Perhaps most importantly, much of what they're taking isn't really Ecstasy. A lot of dealers are getting away with just selling whatever. Earth Erowid, who works at the pill-testing laboratory EcstasyData.org, explains the incentive for dealers to adulterate their product: It's cheaper. By cutting the drug with caffeine or speed, they're able to spread a little bit of Ecstasy a long way, thereby reducing production costs. Erowid attributes the mass-produced, impure character of Ecstasy to changes that have occurred in the market since the drug became illegal in 1986. In the 1980s, Ecstasy was a cottage industry run by small-scale producers, most of whom were either students, employees of pharmaceutical labs, or chemistry buffs with a garage setup.
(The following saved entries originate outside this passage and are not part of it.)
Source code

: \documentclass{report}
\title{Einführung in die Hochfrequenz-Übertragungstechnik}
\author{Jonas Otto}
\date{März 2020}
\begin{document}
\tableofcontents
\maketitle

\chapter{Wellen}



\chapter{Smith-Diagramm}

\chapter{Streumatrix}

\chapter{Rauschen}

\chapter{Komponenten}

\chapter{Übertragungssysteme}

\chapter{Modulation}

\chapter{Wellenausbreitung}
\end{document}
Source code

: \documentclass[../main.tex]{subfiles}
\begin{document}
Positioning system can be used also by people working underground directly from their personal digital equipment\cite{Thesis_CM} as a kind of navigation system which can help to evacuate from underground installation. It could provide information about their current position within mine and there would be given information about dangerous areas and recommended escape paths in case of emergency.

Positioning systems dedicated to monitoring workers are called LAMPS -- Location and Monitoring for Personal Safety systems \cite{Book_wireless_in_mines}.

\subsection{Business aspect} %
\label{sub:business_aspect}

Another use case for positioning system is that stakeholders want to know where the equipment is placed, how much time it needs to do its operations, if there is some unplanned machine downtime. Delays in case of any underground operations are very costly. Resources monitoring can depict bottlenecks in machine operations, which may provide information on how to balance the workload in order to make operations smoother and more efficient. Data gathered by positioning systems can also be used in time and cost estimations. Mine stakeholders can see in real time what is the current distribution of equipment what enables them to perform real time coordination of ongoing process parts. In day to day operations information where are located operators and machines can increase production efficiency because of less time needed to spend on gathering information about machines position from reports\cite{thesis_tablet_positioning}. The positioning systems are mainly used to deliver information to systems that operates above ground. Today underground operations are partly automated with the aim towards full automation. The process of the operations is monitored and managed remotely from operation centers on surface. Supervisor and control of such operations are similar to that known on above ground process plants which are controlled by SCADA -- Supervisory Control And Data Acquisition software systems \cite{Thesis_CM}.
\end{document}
But after the DEA outlawed Ecstasy, Erowid believes that organized crime took over, driving out the mom-and-pops with economies of scale. "The mixing of different illegal drugs into a single distribution stream is one of the classic effects of prohibition" and results in "mixed, unregulated markets," Erowid wrote in an e-mail interview.

Duterte of the Institute for Scientific Analysis guesses that Ecstasy passes through three or four hands before it gets to the consumer. In other words, most users don't really know what they're taking, and most dealers don't even know what they're selling.

If you're not sure what you're taking, then you definitely can't foresee how you'll react to it. Bay View writer Jordan ended her anti-Ecstasy screed with an anecdote about a friend whose family called the police when they saw him hallucinating on "bad" Ecstasy: "He was talking to himself, answering questions that no one had asked him, and he even got naked and tried to put himself into a small paper bag. When he was finally released from jail he had an assault on an officer charge along with resisting arrest."